楕円に挟まれた不思議な空間にカウンターが配されている。
その楕円の壁一面が、橙色に発光している。
プレジャーボートなんかに使われるグラスファイバーを照明を透過する仕様で縦材にして組み合わせているのだという。ほ~。
かつて、渋谷や恵比寿で籠もった、「コクーン」をふと思い出す。
奥にはテーブル席があり、その窓際が白川に面した特等席になっているという、界隈でお決まりのレイアウト。
硝子越しに桜を愛でながらグラスを傾けられるバーといえば、
ロレンスさんも通う大森「Tenderly」が思い浮かぶ。目黒川沿いにもあるかもしれないね。
その窓際とは真逆の、カウンターの一番手前に陣取って、
壁の灯りに照らされたバックバーを拝む。
そこで、
シンプルゆえにか、あまり見掛けることのなかった白いラベルのスコッチのボトルを目に留めた。
「Royal Household」のラベルには、DISTILLERS GLASGOW & LONDON、とある。
イギリス政府の管理の元で、スコットランドで蒸留貯蔵ブレンドビン詰めしたものだとあり、かつてイギリス王室専用だったというブレンデット。
やっぱり、それなりにお高いのだね。
どんな経緯だったか、
子供の頃叔父さんの家のサイドボードには、ジョニ黒が恭しく飾られていたねなんて話をしていると、
そこへ差し出された青いラベル。
ジョニ黒でも赤でもない、つまりはジョニ青、だね。
ブルーラベルは、ジョニーウォーカー初期のブレンドを再現するべく、貯蔵庫から特に厳選した原酒から作られたもの、らしい。そして、ピュアモルトのジョニ緑、もっとプレミアム(?)なジョニ金もあるらしい(笑)。
隣の女性連れの旦那は、カウンターに突っ伏して既に夢の中。
と、ムックリ起きあがって、奇妙な言い掛かりをつけてきた。
すぐに我に返ったのか詫びてきたけど、反面教師としてああならないように気をつけなきゃ(笑)。
「IT’S」の2軒目展開ゆえの”2 DUEX”。
お店の副社長に見送られて再び、末吉町の裏通り。
何気なく、彼の名刺の裏を見たら、あ、あの落胆の寿司屋さんの名がある。
同じ経営母体だったのですね。
口関連記事:
Cuisine Francaise「Le CoCon」で 繭と呼ぶかまくらに篭る夜(02年03月)
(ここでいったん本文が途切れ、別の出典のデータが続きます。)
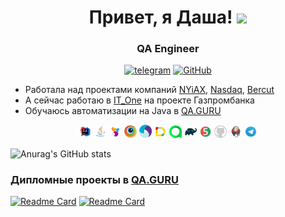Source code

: <h1 align="center">Привет, я Даша!
  <img src="https://github.com/blackcater/blackcater/raw/main/images/Hi.gif" height="32"/></h1>
</h1>

<h3 align="center">QA Engineer</h3>

<p align="center">
    <a href="https://t.me/petrova_di" target="_blank"><img alt="telegram" src="https://img.shields.io/badge/@petrova_di-26A5E4.svg?style=flat&logo=telegram&logoColor=white" height="20"></a>
    <a href="https://github.com/da-shutka" target="_blank"><img alt="GitHub" src="https://img.shields.io/badge/-GitHub-181717?style=flat-square&logo=GitHub&logoColor=white" height="20"></a>
</p>

- Работала над проектами компаний [NYiAX](https://www.nyiax.com/), [Nasdaq](https://www.nasdaq.com/), [Bercut](https://bercut.com/)
- А сейчас работаю в [IT_One](https://www.it-one.ru/) на проекте Газпромбанка
- Обучаюсь автоматизации на Java в [QA.GURU](https://qa.guru/)


<p align="center">
<a href="https://www.jetbrains.com/idea/"><img width="4%" title="IntelliJ IDEA" src="media/icons/Intelij_IDEA.svg"/></a>
<a href="https://www.java.com/"><img width="4%" title="Java" src="media/icons/Java.svg"/></a>
<a href="https://selenide.org/"><img width="4%" title="Selenide" src="media/icons/Selenide.svg"/></a>
<a href="https://www.browserstack.com/"><img width="4%" title="BrowserStack" src="media/icons/browserstack.svg"/></a>
<a href="https://appium.io/docs/en/latest/"><img width="4%" title="Appium" src="media/icons/Appium.svg"/></a>
<a href="https://github.com/allure-framework/allure2"><img width="4%" title="Allure Report" src="media/icons/Allure_Report.svg"/></a>
<a href="https://qameta.io/"><img width="4%" title="Allure TestOps" src="media/icons/Allure_TestOps.svg"/></a>
<a href="https://gradle.org/"><img width="4%" title="Gradle" src="media/icons/Gradle.svg"/></a>
<a href="https://junit.org/junit5/"><img width="4%" title="JUnit5" src="media/icons/JUnit5.svg"/></a>
<a href="https://github.com/"><img width="4%" title="GitHub" src="media/icons/Github.webp"/></a>
<a href="https://www.jenkins.io/"><img width="4%" title="Jenkins" src="media/icons/Jenkins.svg"/></a>
<a href="https://telegram.org/"><img width="4%" title="Telegram" src="media/icons/Telegram.svg"/></a>
</p>

![Anurag's GitHub stats](https://github-readme-stats.vercel.app/api?username=da-shutka&show_icons=true&bg_color=00000000)

### Дипломные проекты в [QA.GURU](https://qa.guru/)

[![Readme Card](https://github-readme-stats.vercel.app/api/pin/?username=da-shutka&repo=rigla&theme=blueberry)](https://github.com/da-shutka/rigla)
[![Readme Card](https://github-readme-stats.vercel.app/api/pin/?username=da-shutka&repo=rigla_mobile&theme=blueberry)](https://github.com/da-shutka/rigla_mobile)

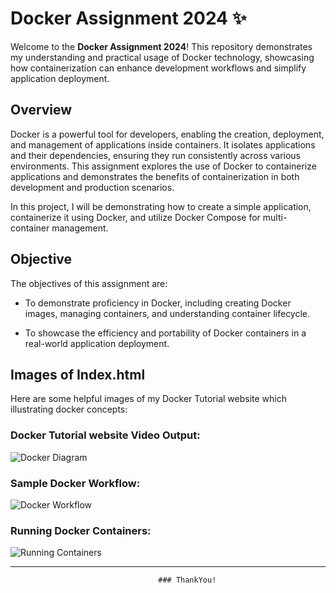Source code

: # Docker Assignment 2024 ✨

Welcome to the **Docker Assignment 2024**! This repository demonstrates my understanding and practical usage of Docker technology, showcasing how containerization can enhance development workflows and simplify application deployment.


## Overview

Docker is a powerful tool for developers, enabling the creation, deployment, and management of applications inside containers. It isolates applications and their dependencies, ensuring they run consistently across various environments. This assignment explores the use of Docker to containerize applications and demonstrates the benefits of containerization in both development and production scenarios.

In this project, I will be demonstrating how to create a simple application, containerize it using Docker, and utilize Docker Compose for multi-container management. 

## Objective

The objectives of this assignment are:

- To demonstrate proficiency in Docker, including creating Docker images, managing containers, and understanding container lifecycle.

- To showcase the efficiency and portability of Docker containers in a real-world application deployment.


## Images of Index.html

Here are some helpful images of my Docker Tutorial website which illustrating docker concepts:

### Docker Tutorial website Video Output:
![Docker Diagram](https://github.com/user-attachments/assets/4dca248d-b104-4b1f-882f-2cf1cc265b4c)

### Sample Docker Workflow:
![Docker Workflow](https://github.com/user-attachments/assets/29eba0bc-581a-4a63-84af-0240da6b969a)

### Running Docker Containers:
![Running Containers](https://github.com/user-attachments/assets/9ced6be7-85e9-42cf-9a03-6774c5481454)

---

                                     ### ThankYou!





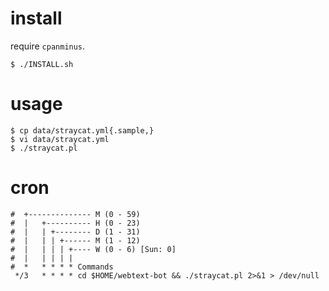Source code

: install
=======

require `cpanminus`.

    $ ./INSTALL.sh

usage
=====

    $ cp data/straycat.yml{.sample,}
    $ vi data/straycat.yml
    $ ./straycat.pl

cron
====

    #  +-------------- M (0 - 59)
    #  |   +---------- H (0 - 23)
    #  |   | +-------- D (1 - 31)
    #  |   | | +------ M (1 - 12)
    #  |   | | | +---- W (0 - 6) [Sun: 0]
    #  |   | | | |
    #  *   * * * * Commands
     */3   * * * * cd $HOME/webtext-bot && ./straycat.pl 2>&1 > /dev/null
Bar「Tenderly」で 梅雨の頃M30-レインとalmost there(07年04月)
鮨割烹「閒」 で落胆の握り六貫は京流か閒流か(08年04月)
「IT’S GION 2 DEUX」 京都市東山区祇園末吉町80-1 075-531-8321
http://www.itsinc-jp.com/its-gion/its-gion.html
column/02646 @5,200
相変わらず大人の夜を過ごしてますねー
酔客とのやりとりは発展しませんでしたか…
言い掛かりは京都弁でしたか?笑
Re;ロレンスさま
いやはや、京都はやっぱりいいですぅ。
お隣のオネムさんは、東京からの客らしく。酔って寝惚けている自分にハッと気がついて、随分恐縮していました。
たぶん、ヨダレ垂らしてますね、あれは(笑)。